In Frankfurt gibt es über die Aberkennung eines Abseitstores für den HSV viele Diskussionen, obwohl der Video-Assistent richtig liegt. Solche unnötigen Debatten werden wohl bald ein Ende haben, denn zur WM sollen die kalibrierten Linien kommen. Endlich!

Alex Feuerherdt, Schiedsrichter
Eine Kolumne
Diese Kolumne stellt die Sicht von Alex Feuerherdt dar. Informieren Sie sich, wie unsere Redaktion mit Meinungen in Texten umgeht.

Bei der Prüfung, ob einem Tor ein strafbares Abseits vorausging, müssen Video-Assistenten in der Bundesliga bislang unglücklicherweise ohne eingeblendete Linien auskommen und können sich nur auf ihre Augen verlassen. Das hat immer wieder für Diskussionen gesorgt, so auch am vorletzten Spieltag dieser Saison.

Dabei klingt die betreffende Anweisung zunächst einmal einfach und schlüssig: Die Helfer in Köln sollen dem Schiedsrichter auf dem Feld nach einem Treffer nur dann eine Abseitsstellung melden, wenn sie klar und eindeutig festzustellen ist.

Oft ist nicht klar was klar ist

Sind sie sich dagegen nicht sicher – was beispielsweise aufgrund ungünstiger Kameraperspektiven ohne Weiteres vorkommen kann –, dann soll es bei der Entscheidung auf dem Feld bleiben.

In der Praxis stellt sich die Sache allerdings etwas komplexer dar. Denn so paradox es klingen mag: Was klar und eindeutig ist, ist nicht immer klar und eindeutig.

Der eine Video-Assistent ist auf der Grundlage der Bilder, die ihm zur Verfügung stehen, trotz fehlender Abseitslinie davon überzeugt, ein Abseits deutlich zu erkennen, obwohl es knapp ist. Ein anderer dagegen hat Zweifel und ist unsicher. Das ist menschlich. Nur kalibrierte Linien können diesen Unterschied zum Verschwinden bringen.

Und die sind dringend erforderlich. Denn über eine faktische Entscheidung wie das Abseits sollte es keine zwei Meinungen geben können, wenn technische Hilfsmittel verwendet werden.

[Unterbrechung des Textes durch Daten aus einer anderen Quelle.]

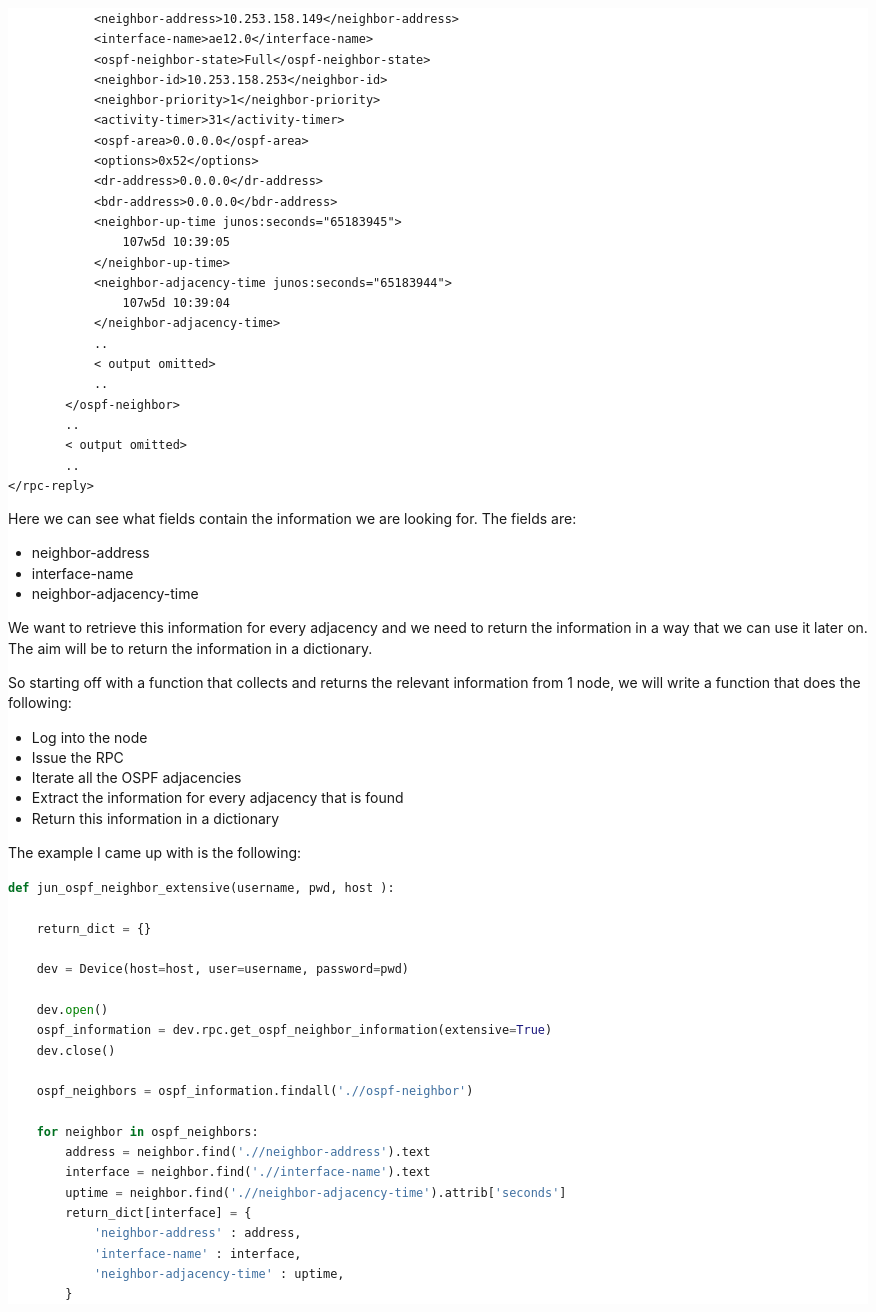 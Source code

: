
 ```
            <neighbor-address>10.253.158.149</neighbor-address>
            <interface-name>ae12.0</interface-name>
            <ospf-neighbor-state>Full</ospf-neighbor-state>
            <neighbor-id>10.253.158.253</neighbor-id>
            <neighbor-priority>1</neighbor-priority>
            <activity-timer>31</activity-timer>
            <ospf-area>0.0.0.0</ospf-area>
            <options>0x52</options>
            <dr-address>0.0.0.0</dr-address>
            <bdr-address>0.0.0.0</bdr-address>
            <neighbor-up-time junos:seconds="65183945">
                107w5d 10:39:05
            </neighbor-up-time>
            <neighbor-adjacency-time junos:seconds="65183944">
                107w5d 10:39:04
            </neighbor-adjacency-time>
            ..
            < output omitted>
            ..
        </ospf-neighbor>
        ..
        < output omitted>
        ..
</rpc-reply>
```

Here we can see what fields contain the information we are looking for. The fields are:
- neighbor-address
- interface-name
- neighbor-adjacency-time

We want to retrieve this information for every adjacency and we need to return the information in a way that we can use it later on. The aim will be to return the information in a dictionary.

So starting off with a function that collects and returns the relevant information from 1 node, we will write a function that does the following:
- Log into the node
- Issue the RPC
- Iterate all the OSPF adjacencies
- Extract the information for every adjacency that is found
- Return this information in a dictionary

The example I came up with is the following:
```python
def jun_ospf_neighbor_extensive(username, pwd, host ):
    
    return_dict = {}

    dev = Device(host=host, user=username, password=pwd)

    dev.open()    
    ospf_information = dev.rpc.get_ospf_neighbor_information(extensive=True)
    dev.close()

    ospf_neighbors = ospf_information.findall('.//ospf-neighbor')

    for neighbor in ospf_neighbors:
        address = neighbor.find('.//neighbor-address').text
        interface = neighbor.find('.//interface-name').text
        uptime = neighbor.find('.//neighbor-adjacency-time').attrib['seconds']
        return_dict[interface] = { 
            'neighbor-address' : address,
            'interface-name' : interface,
            'neighbor-adjacency-time' : uptime,
        }
```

Tatsuya Itos Tor: Abseits oder nicht?

Schon gar nicht in einem solch bedeutsamen Spiel wie dem zwischen Eintracht Frankfurt und dem Hamburger SV (3:0). Nach 25 Minuten hatte Tatsuya Ito für die stark abstiegsbedrohten Gäste beim Stand von 0:0 ins Tor getroffen und Schiedsrichter Deniz Aytekin keine Einwände gegen den Treffer erhoben.
Doch sein Video-Assistent Günter Perl schaltete sich ein, weil er ein Abseits von Ito wahrgenommen hatte. Daraufhin wurde das Tor annulliert.
Mehrere Fernsehsender blendeten ihre eigenen Abseitslinien ein und hielten den vermeintlichen Moment des Zuspiels auf Ito fest, über den sich die TV-Stationen uneins waren. Fasst man diese Analysen zusammen, dann lag aller Wahrscheinlichkeit nach eine Abseitsstellung des Hamburgers vor, die allerdings äußerst knapp war.

Kalibrierte Linien bis zur WM in Russland

Konnte der Video-Assistent sich angesichts dessen überhaupt sicher sein? Hätte er nicht Bedenken haben müssen, die Annullierung des Treffers zu empfehlen, und sich deshalb heraushalten sollen?

Die Meinungen darüber gehen weit auseinander. Im Bezahlsender "Sky" etwa feierte der frühere Fifa-Schiedsrichter Markus Merk die Entscheidung als "bewundernswert", während der ehemalige Nationalspieler Dietmar Hamann sie"skandalös" fand.

Referee Aytekin wiederum erklärte dem"Kicker":"Günter Perl hat mir gesagt, dass es aufgrund der ihm in Köln zur Verfügung stehenden Möglichkeiten – wie in Szenen reinzuzoomen zum Beispiel – für ihn zweifelsfrei war, dass eine Abseitsposition vorlag."

Auf diese Überzeugung kommt es letztlich an, doch menschliche Wahrnehmung bleibt fehlbar. Insofern ist es eine gute Nachricht, dass es diese Diskussionen bei der WM in Russland aller Voraussicht nach nicht geben wird. Denn bis sollen für die Video-Assistenten die kalibrierten, also genormten Abseitslinien zur Verfügung stehen. Das hat jedenfalls DFB-Präsident Reinhard Grindel angekündigt.

Damit gäbe es endlich jenes von der FIFA zugelassene Kalibrierungssystem, auf das die DFL besteht. Höchste Zeit ist es.